Las masacres de los últimos tres años también han sido un instrumento de miedo y coerción sobre las comunidades. La diferencia radica en que ahora las comunidades les estorban a los grupos criminales porque cuidan a sus jóvenes, porque emprenden proyectos productivos que sustituyen cultivos ilícitos, o porque desarrollan sus territorios de manera pacífica. Las masacres son la respuesta de la criminalidad organizada a las acciones de construcción de paz y desarrollo de las comunidades.

En últimas, esta nueva degradación de la violencia en algunas regiones responde a la competencia entre los agentes del desarrollo —que construyen paz— y los agentes del crimen —que defienden sus intereses ilegales—.

Las masacres de los últimos tres años también han sido un instrumento de miedo y coerción sobre las comunidades.

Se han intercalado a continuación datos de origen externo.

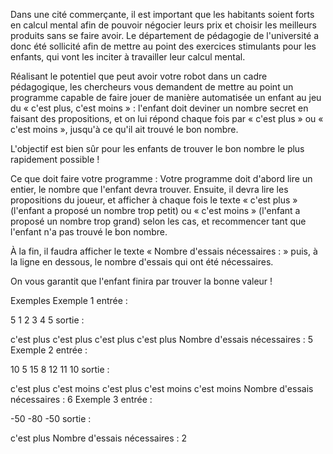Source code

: Dans une cité commerçante, il est important que les habitants soient forts en calcul mental afin de pouvoir négocier leurs prix et choisir les meilleurs produits sans se faire avoir. Le département de pédagogie de l'université a donc été sollicité afin de mettre au point des exercices stimulants pour les enfants, qui vont les inciter à travailler leur calcul mental.

Réalisant le potentiel que peut avoir votre robot dans un cadre pédagogique, les chercheurs vous demandent de mettre au point un programme capable de faire jouer de manière automatisée un enfant au jeu du « c'est plus, c'est moins » : l'enfant doit deviner un nombre secret en faisant des propositions, et on lui répond chaque fois par « c'est plus » ou « c'est moins », jusqu'à ce qu'il ait trouvé le bon nombre.

L'objectif est bien sûr pour les enfants de trouver le bon nombre le plus rapidement possible !

Ce que doit faire votre programme :
Votre programme doit d'abord lire un entier, le nombre que l'enfant devra trouver. Ensuite, il devra lire les propositions du joueur, et afficher à chaque fois le texte « c'est plus » (l'enfant a proposé un nombre trop petit) ou « c'est moins » (l'enfant a proposé un nombre trop grand) selon les cas, et recommencer tant que l'enfant n'a pas trouvé le bon nombre.

À la fin, il faudra afficher le texte « Nombre d'essais nécessaires : » puis, à la ligne en dessous, le nombre d'essais qui ont été nécessaires.

On vous garantit que l'enfant finira par trouver la bonne valeur !

Exemples
Exemple 1
entrée :

5
1
2
3
4
5
sortie :

c'est plus
c'est plus
c'est plus
c'est plus
Nombre d'essais nécessaires :
5
Exemple 2
entrée :

10
5
15
8
12
11
10
sortie :

c'est plus
c'est moins
c'est plus
c'est moins
c'est moins
Nombre d'essais nécessaires :
6
Exemple 3
entrée :

-50
-80
-50
sortie :

c'est plus
Nombre d'essais nécessaires :
2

Antes se expandía el conflicto; ahora se expande el crimen. Se transforman la violencia y las circunstancias, pero los métodos se repiten.

Las masacres recientes son muy distintas de las que se registraban en el pasado: son una perversión de la violencia del crimen organizado; antes, muchas eran parte de estrategias —igual de degradadas— de grupos paramilitares y guerrilleros.

Tal vez lo único común en ambos casos es la incapacidad de prevenir estas muertes y la ineficacia del sistema judicial para frenarlas juzgando a sus responsables.

En medio de esta degradación, una negociación con los grupos puramente criminales es inadmisible; la única salida es una forma de intervención judicial diferente, efectiva y diseñada estratégicamente. O seguiremos en lo mismo.